Memorial da Paz

“Ao visitarmos o Memorial em Vilar Formoso, homenageamos Aristides de Sousa Mendes, a Paz, o povo judeu, o povo palestiniano, Vilar Formoso, Almeida e os que em boa hora projetaram e construíram o museu Fronteira da Paz.”

Publicamos nesta edição uma grande reportagem sobre o polo museológico “Vilar Formoso – Fronteira da Paz, Memorial aos Refugiado e ao Cônsul Aristides de Sousa Mendes”.
Inaugurado há quase sete anos, numa excelente obra da Câmara de Almeida para perpetuar a memória de um tempo de guerra e sofrimento, de perseguição aos judeus, do nazismo, do Holocausto, da Segunda Guerra Mundial… Um tempo em que milhares de pessoas fugiram da Alemanha e de outros países ocupados, de refugiados que procuravam sobreviver ao terror que Hitler espalhava pela Europa. Um tempo em que o cônsul de Portugal em Bordéus, Aristides de Sousa Mendes, decidiu salvar milhares de pessoas, contrariando todas as instruções e assumindo todos os riscos, ao atribuir vistos aos refugiados que fugiam à procura de um local de abrigo. E chegaram de comboio a Vilar Formoso, a Fronteira da Paz, cuja hospitalidade histórica foi imortalizada neste Memorial.

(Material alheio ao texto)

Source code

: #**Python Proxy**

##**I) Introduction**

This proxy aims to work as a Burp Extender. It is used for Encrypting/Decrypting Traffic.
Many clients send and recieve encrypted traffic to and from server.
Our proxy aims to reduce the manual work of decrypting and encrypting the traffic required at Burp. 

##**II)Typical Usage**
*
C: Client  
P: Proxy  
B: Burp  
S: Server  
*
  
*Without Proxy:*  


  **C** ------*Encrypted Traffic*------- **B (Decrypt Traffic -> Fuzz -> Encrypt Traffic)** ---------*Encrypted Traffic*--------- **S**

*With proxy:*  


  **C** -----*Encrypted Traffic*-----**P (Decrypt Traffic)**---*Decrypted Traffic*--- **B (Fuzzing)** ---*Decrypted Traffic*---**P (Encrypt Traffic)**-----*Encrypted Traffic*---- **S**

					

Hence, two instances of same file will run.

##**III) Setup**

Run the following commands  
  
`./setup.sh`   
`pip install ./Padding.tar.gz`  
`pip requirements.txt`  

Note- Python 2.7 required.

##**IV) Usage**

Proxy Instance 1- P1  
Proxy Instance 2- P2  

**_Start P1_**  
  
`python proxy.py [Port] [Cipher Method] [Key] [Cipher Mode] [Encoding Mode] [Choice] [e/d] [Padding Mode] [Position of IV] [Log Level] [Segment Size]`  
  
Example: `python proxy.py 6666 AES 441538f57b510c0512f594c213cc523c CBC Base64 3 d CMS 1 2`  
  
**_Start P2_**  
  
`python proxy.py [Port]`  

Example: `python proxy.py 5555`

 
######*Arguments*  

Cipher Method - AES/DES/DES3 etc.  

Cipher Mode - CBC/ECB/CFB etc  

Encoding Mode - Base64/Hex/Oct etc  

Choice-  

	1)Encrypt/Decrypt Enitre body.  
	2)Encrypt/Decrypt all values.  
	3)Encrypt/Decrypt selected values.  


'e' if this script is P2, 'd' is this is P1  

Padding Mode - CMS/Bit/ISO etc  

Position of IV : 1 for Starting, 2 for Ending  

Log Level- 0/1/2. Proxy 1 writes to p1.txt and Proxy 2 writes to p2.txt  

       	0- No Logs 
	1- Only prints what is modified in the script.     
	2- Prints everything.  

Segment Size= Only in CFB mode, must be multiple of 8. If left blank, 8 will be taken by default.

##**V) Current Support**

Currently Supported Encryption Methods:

Nesta reportagem procuramos mostrar o que o visitante pode encontrar neste retrato de vidas, de destruição, de sombras e sofrimento. Um local de histórias arrepiantes e conhecimento de um período negro da Humanidade. Mas também um local de esperança, de luz e de vida. Porque aqueles que o Memorial recorda são os refugiados de uma guerra e de uma perseguição atroz, de um povo marcado pelo acosso e angustiado pela perseguição, que ali foi acolhido por um povo hospitaleiro, com panelas de sopa e o conforto da paz.
Aristides de Sousa Mendes foi um herói improvável de uma guerra devastadora, carimbando vistos de vida; o povo de Vilar Formoso foi a mão amiga que deu de comer a desconhecidos em fuga. A pobreza de quem acolhia era uma riqueza imensa para quem chegava. Para quem há 80 anos chegou a Vilar Formoso e acalentava o sonho de viajar para a América e para a liberdade.
O Memorial que relatamos é um local de história, tristeza e esperança, mas sobretudo de visita obrigatória. Ali, ao lado da estação ferroviária de Vilar Formoso, nos antigos armazéns, brilhantemente transformados em polo museológico, que recebe visitantes de todo o mundo, descendentes de milhares de pessoas que ali despertaram para a vida fugindo das trevas. Um local onde as crianças, em visitas de estudo, percebem os horrores da guerra e do nazismo, e onde os beirões devem ir para sentir o orgulho de um povo hospitaleiro, o povo de Vilar Formoso e Almeida. Esta é uma reportagem que pode ler aqui, mas também pode ouvir na Rádio Altitude, que pretende mostrar uma obra notável de ciência e conhecimento, de cultura, museologia e arquitetura moderna, mas também homenagear o povo português que deu uma prova de humanismo naquele tempo tenebroso e homenagear as pessoas de Vilar Formoso que há 80 anos foram tão grandes que acolheram e partilharam nacos de pão e sopa para dar de comer a quem tinha fome.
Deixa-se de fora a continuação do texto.